The merger will allow for better and more secure transactions, as well as expansion into potential new arenas, such as finance and government. Boku’s stock fell more than 23 percent on Thursday (Dec. 6) in response to the news.
The company expects the deal to dilute earnings in fiscal year 2019, but anticipates that things will improve through 2020 and beyond. Danal will combine with a U.S. subsidiary of Boku, and will no longer exist.
“This acquisition allows us to offer services that go further and to improve user quality for our customers, while at the same time improving the mobile experience for users,” said Boku Chief Executive Jon Prideaux. “Mobile commerce is booming, yet many tools were developed to support PC-based commerce. Danal has shown that MNO (mobile network operator) data can also combat fraud, reduce friction in signup and ensure regulatory compliance on mobile. These problems are relevant not just to our existing digital customers, but also in other sectors, including eCommerce, finance, transportation and government.”

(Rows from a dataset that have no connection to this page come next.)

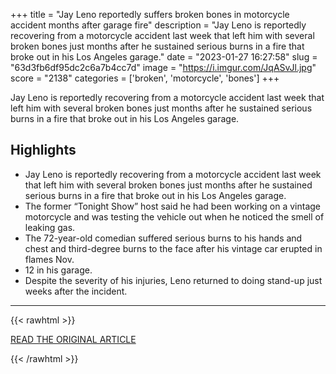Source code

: +++
title = "Jay Leno reportedly suffers broken bones in motorcycle accident months after garage fire"
description = "Jay Leno is reportedly recovering from a motorcycle accident last week that left him with several broken bones just months after he sustained serious burns in a fire that broke out in his Los Angeles garage."
date = "2023-01-27 16:27:58"
slug = "63d3fb6df95dc2c6a7b4cc7d"
image = "https://i.imgur.com/JqASvJl.jpg"
score = "2138"
categories = ['broken', 'motorcycle', 'bones']
+++

Jay Leno is reportedly recovering from a motorcycle accident last week that left him with several broken bones just months after he sustained serious burns in a fire that broke out in his Los Angeles garage.

## Highlights

- Jay Leno is reportedly recovering from a motorcycle accident last week that left him with several broken bones just months after he sustained serious burns in a fire that broke out in his Los Angeles garage.
- The former “Tonight Show” host said he had been working on a vintage motorcycle and was testing the vehicle out when he noticed the smell of leaking gas.
- The 72-year-old comedian suffered serious burns to his hands and chest and third-degree burns to the face after his vintage car erupted in flames Nov.
- 12 in his garage.
- Despite the severity of his injuries, Leno returned to doing stand-up just weeks after the incident.

---

{{< rawhtml >}}
  <p class="article-category">
    <a target="_blank" href="https://www.nbcnews.com/news/us-news/jay-leno-suffers-broken-bones-motorcycle-accident-garage-fire-rcna67797">READ THE ORIGINAL ARTICLE</a>
  </p>
{{< /rawhtml >}}
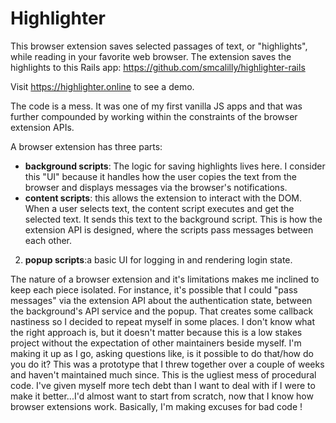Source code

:# Highlighter
This browser extension saves selected passages of text, or "highlights", while reading in your favorite web browser. The extension saves the highlights to this Rails app: https://github.com/smcalilly/highlighter-rails

Visit https://highlighter.online to see a demo.

The code is a mess. It was one of my first vanilla JS apps and that was further compounded by working within the constraints of the browser extension APIs. 

A browser extension has three parts:
- **background scripts**: The logic for saving highlights lives here. I consider this "UI" because it handles how the user copies the text from the browser and displays messages via the browser's notifications.
- **content scripts**: this allows the extension to interact with the DOM. When a user selects text, the content script executes and get the selected text. It sends this text to the background script. This is how the extension API is designed, where the scripts pass messages between each other.
2) **popup scripts**:a basic UI for logging in and rendering login state. 

The nature of a browser extension and it's limitations makes me inclined to keep each piece isolated. For instance, it's possible that I could "pass messages" via the extension API about the authentication state, between the background's API service and the popup. That creates some callback nastiness so I decided to repeat myself in some places. I don't know what the right approach is, but it doesn't matter because this is a low stakes project without the expectation of other maintainers beside myself. I'm making it up as I go, asking questions like, is it possible to do that/how do you do it? This was a prototype that I threw together over a couple of weeks and haven't maintained much since. This is the ugliest mess of procedural code. I've given myself more tech debt than I want to deal with if I were to make it better...I'd almost want to start from scratch, now that I know how browser extensions work. Basically, I'm making excuses for bad code !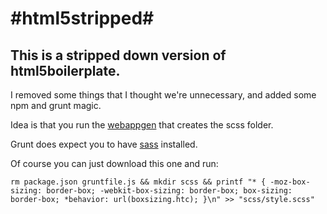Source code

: #html5stripped#
=============

## This is a stripped down version of html5boilerplate. ##

I removed some things that I thought we're unnecessary, and added some npm and grunt magic.

Idea is that you run the [webappgen](https://github.com/tommica/webappgen) that creates the scss folder.

Grunt does expect you to have [sass](http://sass-lang.com/) installed.



Of course you can just download this one and run:

    rm package.json gruntfile.js && mkdir scss && printf "* { -moz-box-sizing: border-box; -webkit-box-sizing: border-box; box-sizing: border-box; *behavior: url(boxsizing.htc); }\n" >> "scss/style.scss"
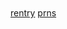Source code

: 　　　　　　　　 　　　　　　　　

　　　　　　　　 　　　　　　　　 　　　　　


<p align="center">
 
[rentry](https://rentry.co/charchar) [prns](https://pronouns.cc/@charlotteemily)
</p>
　　　　　　　　 　　　　　　　　

　　　　　　　　 　　　　　　　　 　　　　　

Boku is paying $68 million for Danal. The deal, which the company is calling a “reverse triangular merger,” includes 26.7 million Boku common shares of $0.0001 each, $3 million worth of Boku warrants at 141p each and also $1 million in cash. There’s also a deferred consideration of $64 million, depending on Danal’s future performance.
Boku wants to bridge carrier-held data with services users might engage with on phones or other digital platforms. While this will probably include purchases through billing, it also has potential applications to secure transactions for financial or government-run services, or any service that needs to authenticate a user.